What the task asks:
Could you restate, word for word, the line that has "### 第二点：安瑟尔谟对上帝的定义" and all lines following it through the end of the entries below?

Listed records:
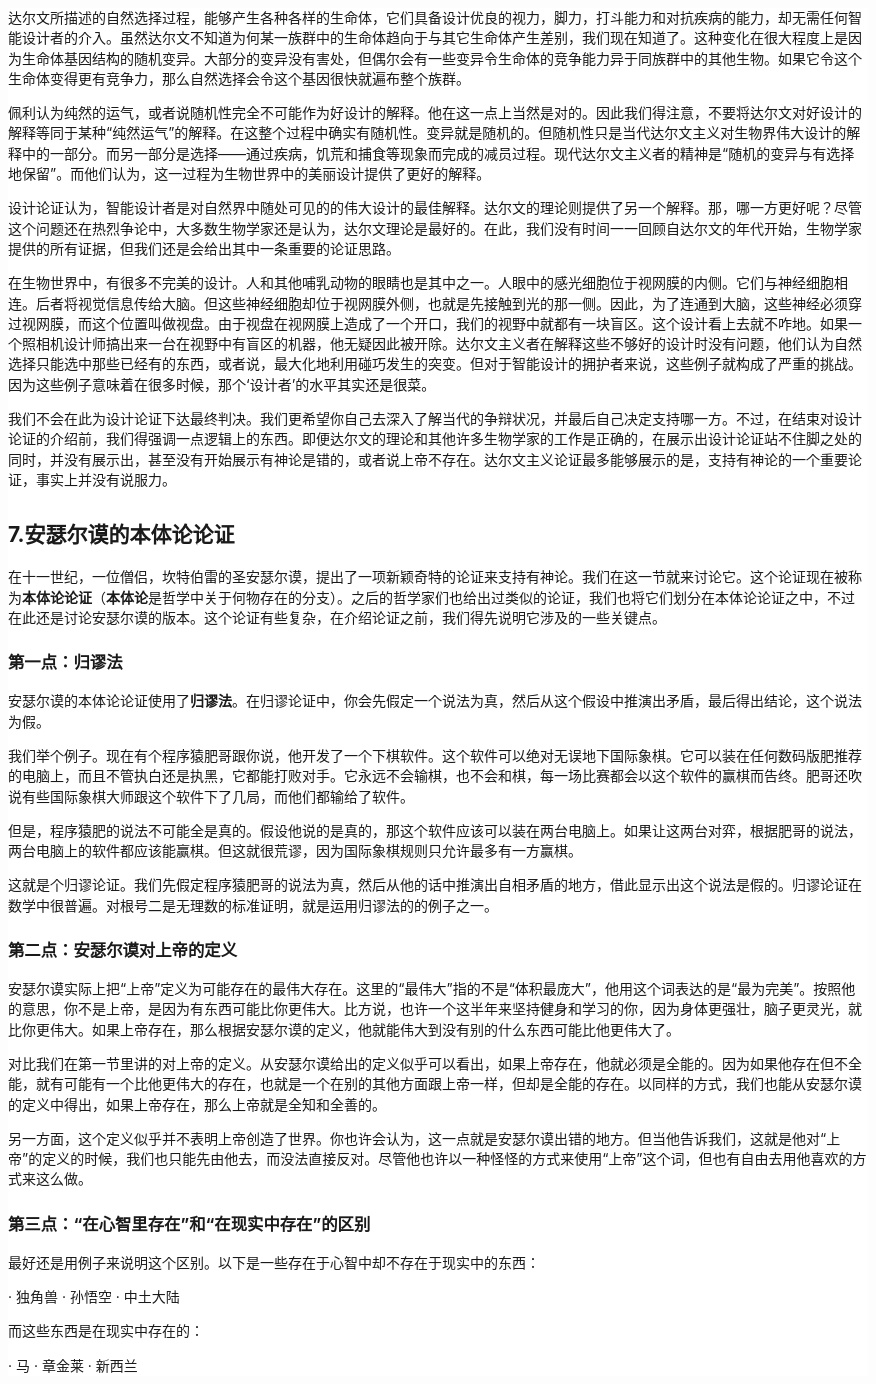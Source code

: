 达尔文所描述的自然选择过程，能够产生各种各样的生命体，它们具备设计优良的视力，脚力，打斗能力和对抗疾病的能力，却无需任何智能设计者的介入。虽然达尔文不知道为何某一族群中的生命体趋向于与其它生命体产生差别，我们现在知道了。这种变化在很大程度上是因为生命体基因结构的随机变异。大部分的变异没有害处，但偶尔会有一些变异令生命体的竞争能力异于同族群中的其他生物。如果它令这个生命体变得更有竞争力，那么自然选择会令这个基因很快就遍布整个族群。

佩利认为纯然的运气，或者说随机性完全不可能作为好设计的解释。他在这一点上当然是对的。因此我们得注意，不要将达尔文对好设计的解释等同于某种“纯然运气”的解释。在这整个过程中确实有随机性。变异就是随机的。但随机性只是当代达尔文主义对生物界伟大设计的解释中的一部分。而另一部分是选择——通过疾病，饥荒和捕食等现象而完成的减员过程。现代达尔文主义者的精神是“随机的变异与有选择地保留”。而他们认为，这一过程为生物世界中的美丽设计提供了更好的解释。

设计论证认为，智能设计者是对自然界中随处可见的的伟大设计的最佳解释。达尔文的理论则提供了另一个解释。那，哪一方更好呢？尽管这个问题还在热烈争论中，大多数生物学家还是认为，达尔文理论是最好的。在此，我们没有时间一一回顾自达尔文的年代开始，生物学家提供的所有证据，但我们还是会给出其中一条重要的论证思路。

在生物世界中，有很多不完美的设计。人和其他哺乳动物的眼睛也是其中之一。人眼中的感光细胞位于视网膜的内侧。它们与神经细胞相连。后者将视觉信息传给大脑。但这些神经细胞却位于视网膜外侧，也就是先接触到光的那一侧。因此，为了连通到大脑，这些神经必须穿过视网膜，而这个位置叫做视盘。由于视盘在视网膜上造成了一个开口，我们的视野中就都有一块盲区。这个设计看上去就不咋地。如果一个照相机设计师搞出来一台在视野中有盲区的机器，他无疑因此被开除。达尔文主义者在解释这些不够好的设计时没有问题，他们认为自然选择只能选中那些已经有的东西，或者说，最大化地利用碰巧发生的突变。但对于智能设计的拥护者来说，这些例子就构成了严重的挑战。因为这些例子意味着在很多时候，那个‘设计者’的水平其实还是很菜。

我们不会在此为设计论证下达最终判决。我们更希望你自己去深入了解当代的争辩状况，并最后自己决定支持哪一方。不过，在结束对设计论证的介绍前，我们得强调一点逻辑上的东西。即便达尔文的理论和其他许多生物学家的工作是正确的，在展示出设计论证站不住脚之处的同时，并没有展示出，甚至没有开始展示有神论是错的，或者说上帝不存在。达尔文主义论证最多能够展示的是，支持有神论的一个重要论证，事实上并没有说服力。

## 7.安瑟尔谟的本体论论证

在十一世纪，一位僧侣，坎特伯雷的圣安瑟尔谟，提出了一项新颖奇特的论证来支持有神论。我们在这一节就来讨论它。这个论证现在被称为**本体论论证**（**本体论**是哲学中关于何物存在的分支）。之后的哲学家们也给出过类似的论证，我们也将它们划分在本体论论证之中，不过在此还是讨论安瑟尔谟的版本。这个论证有些复杂，在介绍论证之前，我们得先说明它涉及的一些关键点。

### 第一点：归谬法

安瑟尔谟的本体论论证使用了**归谬法**。在归谬论证中，你会先假定一个说法为真，然后从这个假设中推演出矛盾，最后得出结论，这个说法为假。

我们举个例子。现在有个程序猿肥哥跟你说，他开发了一个下棋软件。这个软件可以绝对无误地下国际象棋。它可以装在任何数码版肥推荐的电脑上，而且不管执白还是执黑，它都能打败对手。它永远不会输棋，也不会和棋，每一场比赛都会以这个软件的赢棋而告终。肥哥还吹说有些国际象棋大师跟这个软件下了几局，而他们都输给了软件。

但是，程序猿肥的说法不可能全是真的。假设他说的是真的，那这个软件应该可以装在两台电脑上。如果让这两台对弈，根据肥哥的说法，两台电脑上的软件都应该能赢棋。但这就很荒谬，因为国际象棋规则只允许最多有一方赢棋。

这就是个归谬论证。我们先假定程序猿肥哥的说法为真，然后从他的话中推演出自相矛盾的地方，借此显示出这个说法是假的。归谬论证在数学中很普遍。对根号二是无理数的标准证明，就是运用归谬法的的例子之一。

### 第二点：安瑟尔谟对上帝的定义

安瑟尔谟实际上把“上帝”定义为可能存在的最伟大存在。这里的“最伟大”指的不是“体积最庞大”，他用这个词表达的是“最为完美”。按照他的意思，你不是上帝，是因为有东西可能比你更伟大。比方说，也许一个这半年来坚持健身和学习的你，因为身体更强壮，脑子更灵光，就比你更伟大。如果上帝存在，那么根据安瑟尔谟的定义，他就能伟大到没有别的什么东西可能比他更伟大了。

对比我们在第一节里讲的对上帝的定义。从安瑟尔谟给出的定义似乎可以看出，如果上帝存在，他就必须是全能的。因为如果他存在但不全能，就有可能有一个比他更伟大的存在，也就是一个在别的其他方面跟上帝一样，但却是全能的存在。以同样的方式，我们也能从安瑟尔谟的定义中得出，如果上帝存在，那么上帝就是全知和全善的。

另一方面，这个定义似乎并不表明上帝创造了世界。你也许会认为，这一点就是安瑟尔谟出错的地方。但当他告诉我们，这就是他对“上帝”的定义的时候，我们也只能先由他去，而没法直接反对。尽管他也许以一种怪怪的方式来使用“上帝”这个词，但也有自由去用他喜欢的方式来这么做。

### 第三点：“在心智里存在”和“在现实中存在”的区别

最好还是用例子来说明这个区别。以下是一些存在于心智中却不存在于现实中的东西：

· 独角兽 · 孙悟空 · 中土大陆

而这些东西是在现实中存在的：

· 马 · 章金莱 · 新西兰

Reply:
### 第二点：安瑟尔谟对上帝的定义

安瑟尔谟实际上把“上帝”定义为可能存在的最伟大存在。这里的“最伟大”指的不是“体积最庞大”，他用这个词表达的是“最为完美”。按照他的意思，你不是上帝，是因为有东西可能比你更伟大。比方说，也许一个这半年来坚持健身和学习的你，因为身体更强壮，脑子更灵光，就比你更伟大。如果上帝存在，那么根据安瑟尔谟的定义，他就能伟大到没有别的什么东西可能比他更伟大了。

对比我们在第一节里讲的对上帝的定义。从安瑟尔谟给出的定义似乎可以看出，如果上帝存在，他就必须是全能的。因为如果他存在但不全能，就有可能有一个比他更伟大的存在，也就是一个在别的其他方面跟上帝一样，但却是全能的存在。以同样的方式，我们也能从安瑟尔谟的定义中得出，如果上帝存在，那么上帝就是全知和全善的。

另一方面，这个定义似乎并不表明上帝创造了世界。你也许会认为，这一点就是安瑟尔谟出错的地方。但当他告诉我们，这就是他对“上帝”的定义的时候，我们也只能先由他去，而没法直接反对。尽管他也许以一种怪怪的方式来使用“上帝”这个词，但也有自由去用他喜欢的方式来这么做。

### 第三点：“在心智里存在”和“在现实中存在”的区别

最好还是用例子来说明这个区别。以下是一些存在于心智中却不存在于现实中的东西：

· 独角兽 · 孙悟空 · 中土大陆

而这些东西是在现实中存在的：

· 马 · 章金莱 · 新西兰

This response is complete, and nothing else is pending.